The lawsuit claims Proposition 108, the 2016 ballot measure approved by Colorado voters that lets unaffiliated voters participate in partisan primary elections, violates the First and 14th amendments.
Specifically, the legal action argues the ballot measure violates the First Amendment because it lets non-Republicans “interfere” with the GOP’s right to choose its nominees, and it violates the 14th Amendment’s equal protection clause by forcing Republicans to allow unaffiliated voters to participate in their primaries.
Unaffiliated voters, who make up more than 40% of the electorate, could potentially swing a primary nomination to a candidate who isn’t supported by a majority of Democratic or Republican voters, the lawsuit claims
Included in the exhibits with the lawsuit is a letter to the editor of The Aspen Daily News encouraging unaffiliated voters in the 3rd Congressional District to vote against U.S. Rep. Lauren Boebert of Garfield County in the Republican primary in June.

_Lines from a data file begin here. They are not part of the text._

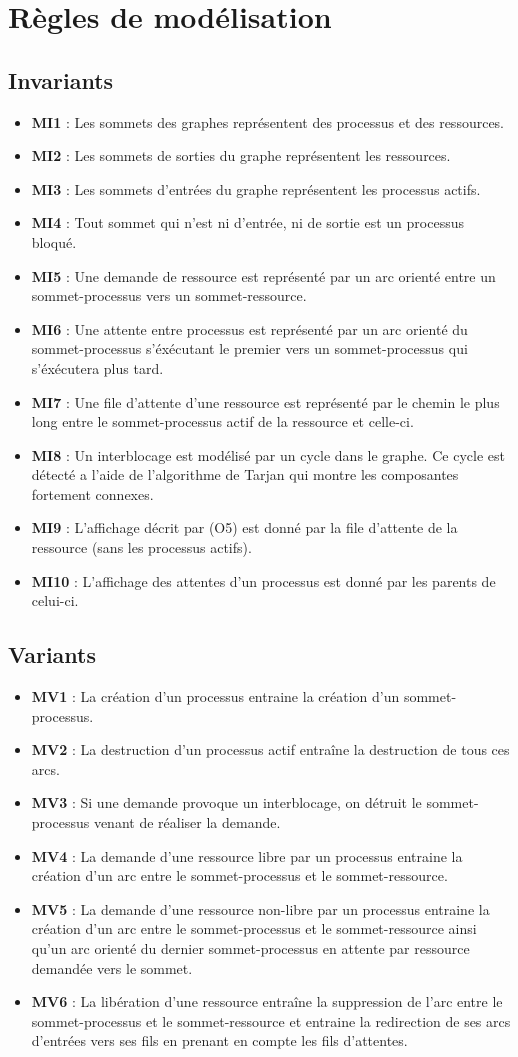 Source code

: \documentclass{article}
\newcommand{\bitem}{\item[\textbullet]}
\begin{document}
\section{Règles de modélisation}

\subsection{Invariants}
\begin{itemize}
  \bitem \textbf{MI1} : Les sommets des graphes représentent des processus et des ressources.
  \bitem \textbf{MI2} : Les sommets de sorties du graphe représentent les ressources.
  \bitem \textbf{MI3} : Les sommets d'entrées du graphe représentent les processus actifs.
  \bitem \textbf{MI4} : Tout sommet qui n'est ni d'entrée, ni de sortie est un processus bloqué.
  \bitem \textbf{MI5} : Une demande de ressource est représenté par un arc orienté entre un sommet-processus vers un sommet-ressource.
  \bitem \textbf{MI6} : Une attente entre processus est représenté par un arc orienté du sommet-processus s'éxécutant le premier vers un sommet-processus qui s'éxécutera plus tard.
  \bitem \textbf{MI7} : Une file d'attente d'une ressource est représenté par le chemin le plus long entre le sommet-processus actif de la ressource et celle-ci.
  \bitem \textbf{MI8} : Un interblocage est modélisé par un cycle dans le graphe. Ce cycle est détecté a l'aide de l'algorithme de Tarjan qui montre les composantes fortement connexes.
  \bitem \textbf{MI9} : L'affichage décrit par (O5) est donné par la file d'attente de la ressource (sans les processus actifs).
  \bitem \textbf{MI10} : L'affichage des attentes d'un processus est donné par les parents de celui-ci.
\end{itemize}

\subsection{Variants}
\begin{itemize}
  \bitem \textbf{MV1} : La création d'un processus entraine la création d'un sommet-processus.
  \bitem \textbf{MV2} : La destruction d'un processus actif entraîne la destruction de tous ces arcs.
  \bitem \textbf{MV3} : Si une demande provoque un interblocage, on détruit le sommet-processus venant de réaliser la demande.
  \bitem \textbf{MV4} : La demande d'une ressource libre par un processus entraine la création  d'un arc entre le sommet-processus et le sommet-ressource.
  \bitem \textbf{MV5} : La demande d'une ressource non-libre par un processus entraine la création  d'un arc entre le sommet-processus et le sommet-ressource ainsi qu'un arc orienté du dernier sommet-processus en attente par ressource demandée vers le sommet.
  \bitem \textbf{MV6} : La libération d'une ressource entraîne la suppression de l'arc entre le sommet-processus et le sommet-ressource et entraine la redirection de ses arcs d'entrées vers ses fils en prenant en compte les fils d'attentes.
\end{itemize}
\end{document}
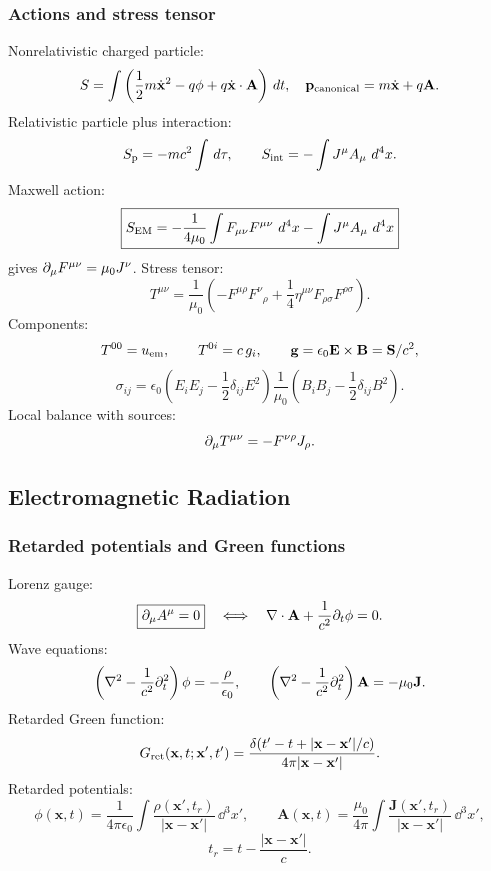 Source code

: \subsubsection*{Actions and stress tensor}
Nonrelativistic charged particle:
\[
S=\int\left(\frac12m\dot{\mathbf x}^2-q\phi+q\dot{\mathbf x}\cdot\mathbf A\right)\dd t,
\quad
\mathbf p_{\rm canonical}=m\dot{\mathbf x}+q\mathbf A.
\]
Relativistic particle plus interaction:
\[
S_{\rm p}=-mc^2\int\dd\tau,\qquad
S_{\rm int}=-\int J^\mu A_\mu\,\dd^4x.
\]
Maxwell action:
\[
\boxed{S_{\rm EM}=-\frac{1}{4\mu_0}\int F_{\mu\nu}F^{\mu\nu}\,\dd^4x
-\int J^\mu A_\mu\,\dd^4x}
\]
gives $\pd_\mu F^{\mu\nu}=\mu_0J^\nu$. Stress tensor:
\[
\boxed{T^{\mu\nu}=\frac{1}{\mu_0}
\left(-F^{\mu\rho}F^\nu{}_\rho+\frac14\eta^{\mu\nu}F_{\rho\sigma}F^{\rho\sigma}\right)}.
\]
Components:
\[
T^{00}=u_{\rm em},\qquad T^{0i}=c\,g_i,\qquad
\mathbf g=\epsilon_0\mathbf E\times\mathbf B=\mathbf S/c^2,
\]
\[
\sigma_{ij}=\epsilon_0\left(E_iE_j-\frac12\delta_{ij}E^2\right)
\frac{1}{\mu_0}\left(B_iB_j-\frac12\delta_{ij}B^2\right).
\]
Local balance with sources:
\[
\pd_\mu T^{\mu\nu}=-F^{\nu\rho}J_\rho.
\]

\subsection{Electromagnetic Radiation}

\subsubsection*{Retarded potentials and Green functions}
Lorenz gauge:
\[
\boxed{\pd_\mu A^\mu=0}\quad\Longleftrightarrow\quad
\nabla\cdot\mathbf A+\frac{1}{c^2}\pd_t\phi=0.
\]
Wave equations:
\[
\left(\nabla^2-\frac{1}{c^2}\pd_t^2\right)\phi=-\frac{\rho}{\epsilon_0},\qquad
\left(\nabla^2-\frac{1}{c^2}\pd_t^2\right)\mathbf A=-\mu_0\mathbf J.
\]
Retarded Green function:
\[
G_{\rm ret}(\mathbf x,t;\mathbf x',t')
=\frac{\delta(t'-t+|\mathbf x-\mathbf x'|/c)}
{4\pi|\mathbf x-\mathbf x'|}.
\]
Retarded potentials:
\[
\boxed{\phi(\mathbf x,t)=\frac{1}{4\pi\epsilon_0}\int
\frac{\rho(\mathbf x',t_r)}{|\mathbf x-\mathbf x'|}\,\dd^3x'},\qquad
\boxed{\mathbf A(\mathbf x,t)=\frac{\mu_0}{4\pi}\int
\frac{\mathbf J(\mathbf x',t_r)}{|\mathbf x-\mathbf x'|}\,\dd^3x'},
\]
\[
t_r=t-\frac{|\mathbf x-\mathbf x'|}{c}.
\]

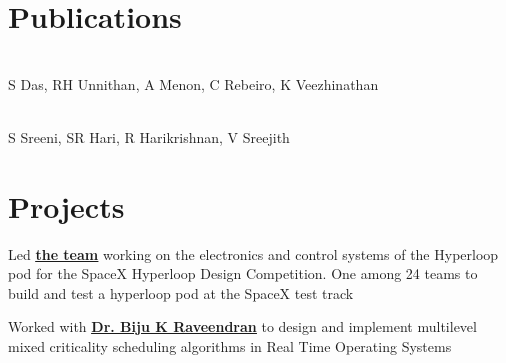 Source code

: \documentclass[]{illustris-resume-openfont}
\newcommand{\myul}[2][black]{\setulcolor{#1}\ul{#2}\setulcolor{black}}
\begin{document}
\begin{minipage}[t]{0.66\textwidth}

\section{Publications}

\\
S Das, RH Unnithan, A Menon, C Rebeiro, K Veezhinathan
\vspace{\topsep} %

\\
S Sreeni, SR Hari, R Harikrishnan, V Sreejith


\section{Projects}

Led \textbf{\href{https://www.facebook.com/teamhyperloopindia}{\color{blue} \myul[blue] {the team}}} working on the electronics and control systems of the Hyperloop pod for the SpaceX Hyperloop Design Competition. One among 24 teams to build and test a hyperloop pod at the SpaceX test track

Worked with \textbf{\href{http://universe.bits-pilani.ac.in/goa/biju/profile}{\color{blue} \myul[blue] {Dr. Biju K Raveendran}}} to design and implement multilevel mixed criticality scheduling algorithms in Real Time Operating Systems



\end{minipage}
\end{document}
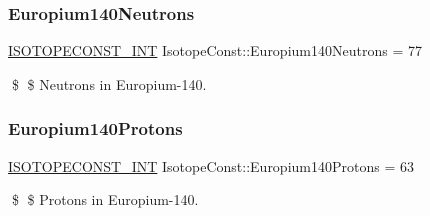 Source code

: \subsubsection{\texorpdfstring{Europium140\+Neutrons}{Europium140Neutrons}}
{\footnotesize\ttfamily \mbox{\hyperlink{group___isotope_const-_macros_ga5f18360b3e99483a35c32d789e62621c}{I\+S\+O\+T\+O\+P\+E\+C\+O\+N\+S\+T\+\_\+\+I\+NT}} Isotope\+Const\+::\+Europium140\+Neutrons = 77}

\$ \$ Neutrons in Europium-\/140. \mbox{\label{group___isotope_const-_europium-_eu140_ga4d0719a7cd5d98a78273aec431c2a808}} 
\subsubsection{\texorpdfstring{Europium140\+Protons}{Europium140Protons}}
{\footnotesize\ttfamily \mbox{\hyperlink{group___isotope_const-_macros_ga5f18360b3e99483a35c32d789e62621c}{I\+S\+O\+T\+O\+P\+E\+C\+O\+N\+S\+T\+\_\+\+I\+NT}} Isotope\+Const\+::\+Europium140\+Protons = 63}

\$ \$ Protons in Europium-\/140.  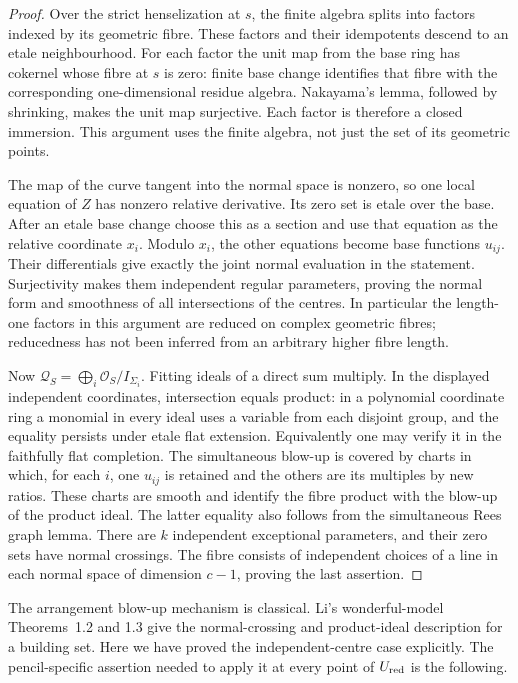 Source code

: \documentclass[11pt,reqno]{amsart}
\numberwithin{equation}{section}
\theoremstyle{definition}\newtheorem{definition}[theorem]{Definition}
\theoremstyle{remark}\newtheorem{remark}[theorem]{Remark}
\newcommand{\OO}{\mathcal O}\newcommand{\II}{\mathcal I}
\begin{document}
\begin{proof}
Over the strict henselization at $s$, the finite algebra splits into
factors indexed by its geometric fibre. These factors and their
idempotents descend to an etale neighbourhood. For each factor the
unit map from the base ring has cokernel whose fibre at $s$ is zero:
finite base change identifies that fibre with the corresponding
one-dimensional residue algebra. Nakayama's lemma, followed by
shrinking, makes the unit map surjective. Each factor is therefore a
closed immersion. This argument uses the finite algebra, not just the
set of its geometric points.

The map of the curve tangent into the normal space is nonzero, so one
local equation of $Z$ has nonzero relative derivative. Its zero set
is etale over the base. After an etale base change choose this as a
section and use that equation as the relative coordinate $x_i$.
Modulo $x_i$, the other equations become base functions $u_{ij}$.
Their differentials give exactly the joint normal evaluation in the
statement. Surjectivity makes them independent regular parameters,
proving the normal form and smoothness of all intersections of the
centres. In particular the length-one factors in this argument are
reduced on complex geometric fibres; reducedness has not been inferred
from an arbitrary higher fibre length.

Now $\mathcal Q_S=\bigoplus_i\OO_S/I_{\Sigma_i}$. Fitting ideals of
a direct sum multiply. In the displayed independent coordinates,
intersection equals product: in a polynomial coordinate ring a
monomial in every ideal uses a variable from each disjoint group, and
the equality persists under etale flat extension. Equivalently one
may verify it in the faithfully flat completion. The simultaneous
blow-up is covered by charts in which, for each $i$, one $u_{ij}$ is
retained and the others are its multiples by new ratios. These charts
are smooth and identify the fibre product with the blow-up of the
product ideal. The latter equality also follows from the simultaneous
Rees graph lemma. There are $k$ independent exceptional parameters,
and their zero sets have normal crossings. The fibre consists of
independent choices of a line in each normal space of dimension
$c-1$, proving the last assertion.
\end{proof}

The arrangement blow-up mechanism is classical. Li's wonderful-model
Theorems~1.2 and 1.3 \cite{Li2009v161} give the normal-crossing and
product-ideal description for a building set. Here we have proved the
independent-centre case explicitly. The pencil-specific assertion
needed to apply it at every point of $U_{\rm red}$ is the following.
\end{document}
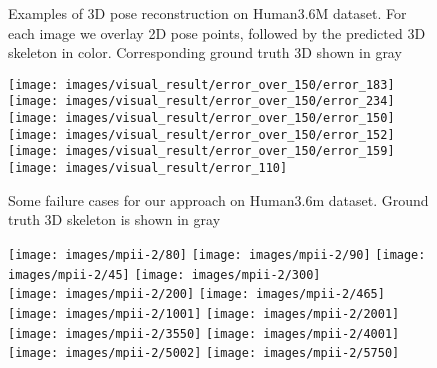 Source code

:\documentclass[runningheads]{llncs}
\begin{document}
\begin{figure}[htb!]
	\caption{Examples of 3D pose reconstruction on Human3.6M dataset. For each image we overlay 2D pose points, followed by the predicted 3D skeleton in color. Corresponding ground truth 3D shown in gray}
	\label{fig:h36good}
\end{figure}\begin{figure}[htb]
	\centering
\texttt{[image: images/visual\_result/error\_over\_150/error\_183]}
\texttt{[image: images/visual\_result/error\_over\_150/error\_234]}
\texttt{[image: images/visual\_result/error\_over\_150/error\_150]} \\
\texttt{[image: images/visual\_result/error\_over\_150/error\_152]}
\texttt{[image: images/visual\_result/error\_over\_150/error\_159]}
\texttt{[image: images/visual\_result/error\_110]}
	\caption{Some failure cases for our approach on Human3.6m dataset. Ground truth 3D skeleton is shown in gray}
	\label{fig:h3failure}
\end{figure}\begin{figure}[htb!]
	\centering
	\texttt{[image: images/mpii-2/80]}
	\texttt{[image: images/mpii-2/90]}	
	\texttt{[image: images/mpii-2/45]}
	\texttt{[image: images/mpii-2/300]}\\

	\texttt{[image: images/mpii-2/200]}
	\texttt{[image: images/mpii-2/465]}	
	\texttt{[image: images/mpii-2/1001]}
	\texttt{[image: images/mpii-2/2001]}\\
	
	\texttt{[image: images/mpii-2/3550]}
	\texttt{[image: images/mpii-2/4001]}	
	\texttt{[image: images/mpii-2/5002]}
	\texttt{[image: images/mpii-2/5750]}\\
	

\end{figure}
\end{document}
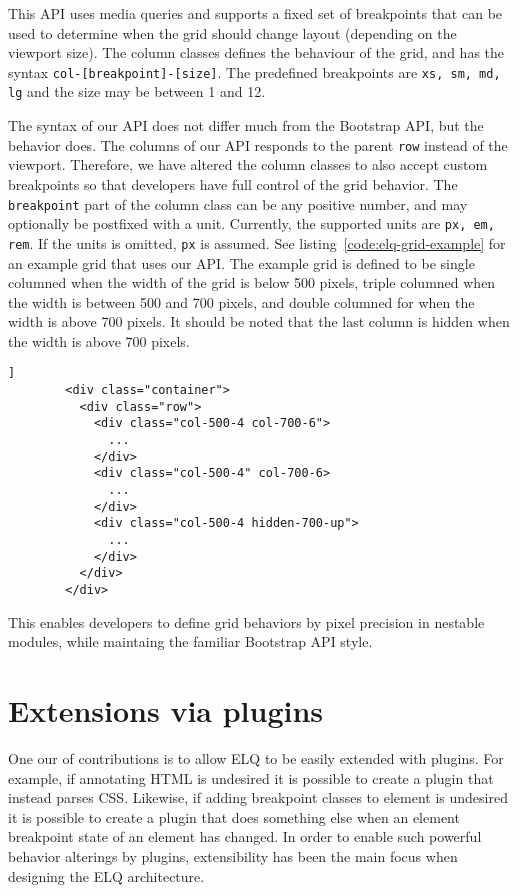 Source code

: \documentclass{acm_proc_article-sp}
\newcommand{\code}[1]{\texttt{#1}}
\newcommand{\elq}{ELQ}
\begin{document}
      This API uses media queries and supports a fixed set of breakpoints that can be used to determine when the grid should change layout (depending on the viewport size).
      The column classes defines the behaviour of the grid, and has the syntax \code{col-[breakpoint]-[size]}.
      The predefined breakpoints are \code{xs, sm, md, lg} and the size may be between 1 and 12.

      The syntax of our API does not differ much from the Bootstrap API, but the behavior does.
      The columns of our API responds to the parent \code{row} instead of the viewport.
      Therefore, we have altered the column classes to also accept custom breakpoints so that developers have full control of the grid behavior.
      The \code{breakpoint} part of the column class can be any positive number, and may optionally be postfixed with a unit.
      Currently, the supported units are \code{px, em, rem}.
      If the units is omitted, \code{px} is assumed.
      See listing~\ref{code:elq-grid-example} for an example grid that uses our API.
      The example grid is defined to be single columned when the width of the grid is below 500 pixels, triple columned when the width is between 500 and 700 pixels, and double columned for when the width is above 700 pixels.
      It should be noted that the last column is hidden when the width is above 700 pixels.

      \begin{lstlisting}[gobble=8,caption={},captionpos=b,label={code:elq-grid-example}]]
        <div class="container">
          <div class="row">
            <div class="col-500-4 col-700-6">
              ...
            </div>
            <div class="col-500-4" col-700-6>
              ...
            </div>
            <div class="col-500-4 hidden-700-up">
              ...
            </div>
          </div>
        </div>
      \end{lstlisting}

      This enables developers to define grid behaviors by pixel precision in nestable modules, while maintaing the familiar Bootstrap API style.


\section{Extensions via plugins}
  One our of contributions is to allow \elq{} to be easily extended with plugins.
  For example, if annotating HTML is undesired it is possible to create a plugin that instead parses CSS.
  Likewise, if adding breakpoint classes to element is undesired it is possible to create a plugin that does something else when an element breakpoint state of an element has changed.
  In order to enable such powerful behavior alterings by plugins, extensibility has been the main focus when designing the \elq{} architecture.
\end{document}
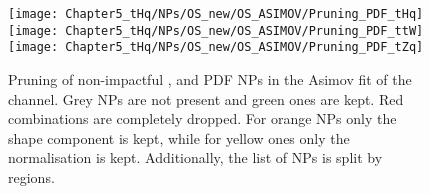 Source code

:\begin{figure}[h]
  \centering
  \texttt{[image: Chapter5\_tHq/NPs/OS\_new/OS\_ASIMOV/Pruning\_PDF\_tHq]}
  \texttt{[image: Chapter5\_tHq/NPs/OS\_new/OS\_ASIMOV/Pruning\_PDF\_ttW]}
  \texttt{[image: Chapter5\_tHq/NPs/OS\_new/OS\_ASIMOV/Pruning\_PDF\_tZq]}
   \caption{Pruning of non-impactful \tHq, \ttW and \tZq PDF NPs in the Asimov fit of the \dilepOStau channel. Grey NPs are 
   not present and green ones are kept. Red combinations are completely dropped. For orange NPs only the shape 
   component is kept, while for yellow ones only the normalisation is kept. Additionally, the list of NPs is split by regions.}
  \label{fig:Appendix:AdditionalResults:OS:Asimov:Pruning:tHqPDF}
\end{figure}



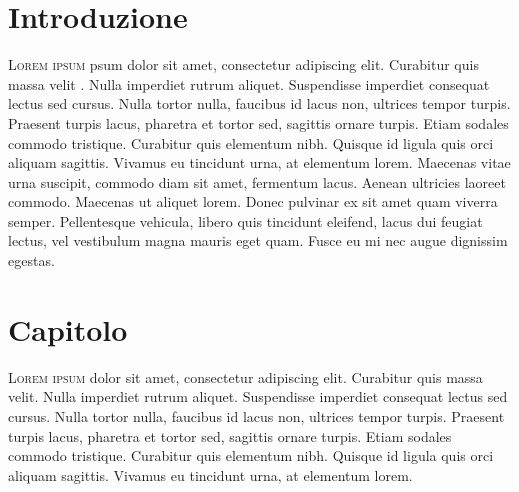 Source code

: \documentclass[a4paper, 11pt, oneside]{book}
\begin{document}
\tableofcontents

\clearpage
\sloppy
{}


\frenchspacing  %



\chapter{Introduzione}\label{ch:intro}

\vspace{10mm}


 \vspace{5mm}
 
\lettrine[lines=2, depth=0, lraise=-0.1, findent=0.3em, nindent=0.3em]{\color{BrickRed}\fontsize{50pt}{72pt}L}{orem ipsum} psum dolor sit amet, consectetur adipiscing elit. Curabitur quis massa velit \cite{10.2307/43707814}. Nulla imperdiet rutrum aliquet. Suspendisse imperdiet consequat lectus sed cursus. Nulla tortor nulla, faucibus id lacus non, ultrices tempor turpis. Praesent turpis lacus, pharetra et tortor sed, sagittis ornare turpis. Etiam sodales commodo tristique. Curabitur quis elementum nibh. Quisque id ligula quis orci aliquam sagittis. Vivamus eu tincidunt urna, at elementum lorem. Maecenas vitae urna suscipit, commodo diam sit amet, fermentum lacus. Aenean ultricies laoreet commodo. Maecenas ut aliquet lorem. Donec pulvinar ex sit amet quam viverra semper. Pellentesque vehicula, libero quis tincidunt eleifend, lacus dui feugiat lectus, vel vestibulum magna mauris eget quam. Fusce eu mi nec augue dignissim egestas. 

\chapter{Capitolo}\label{ch:1}

\lettrine[lines=2, depth=0, lraise=-0.1, findent=0.3em, nindent=0.3em]{\color{BrickRed}\fontsize{50pt}{72pt}L}{orem ipsum} dolor sit amet, consectetur adipiscing elit. Curabitur quis massa velit. Nulla imperdiet rutrum aliquet. Suspendisse imperdiet consequat lectus sed cursus. Nulla tortor nulla, faucibus id lacus non, ultrices tempor turpis. Praesent turpis lacus, pharetra et tortor sed, sagittis ornare turpis. Etiam sodales commodo tristique. Curabitur quis elementum nibh. Quisque id ligula quis orci aliquam sagittis. Vivamus eu tincidunt urna, at elementum lorem.
\end{document}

County clerks start sending ballots to military and overseas voters in early May. Clerks may begin mailing ballots to all voters on June 6.
A group of Republicans tried unsuccessfully last year to opt out of the 2022 Colorado primaries to block unaffiliated voters from helping decide the GOP’s nominees. Opponents warned that blocking unaffiliated voters from the Republican primary process would spell disaster for the party.
But the lawsuit notes that the state Republican central committee did vote to file a lawsuit to overturn Proposition 108.
The Colorado GOP declined to comment on the lawsuit. The state party is not listed as a plaintiff.
A spokeswoman with the Secretary of State’s Office said Monday it hadn’t been served with the lawsuit.
The lawsuit filed last week is one of three federal court actions against the Colorado Secretary of State’s Office seeking to overturn aspects of the state’s campaign laws.
Another GOP lawsuit filed in February seeks to overturn limits on individual campaign contributions to candidates for statewide office and the state Legislature. A hearing about whether to grant a preliminary injunction setting the limits aside was scheduled for Thursday.
In October 2020, a federal judge refused to temporarily halt enforcement of Colorado’s reporting requirements for issue committees that raise and spend money on ballot measures.
A lawsuit brought by the Colorado Union of Taxpayers and the Colorado Stop the Wolf Coalition claimed that reporting requirements for nonprofits working on ballot issues are unconstitutional. A judge has yet to make a final ruling in that case.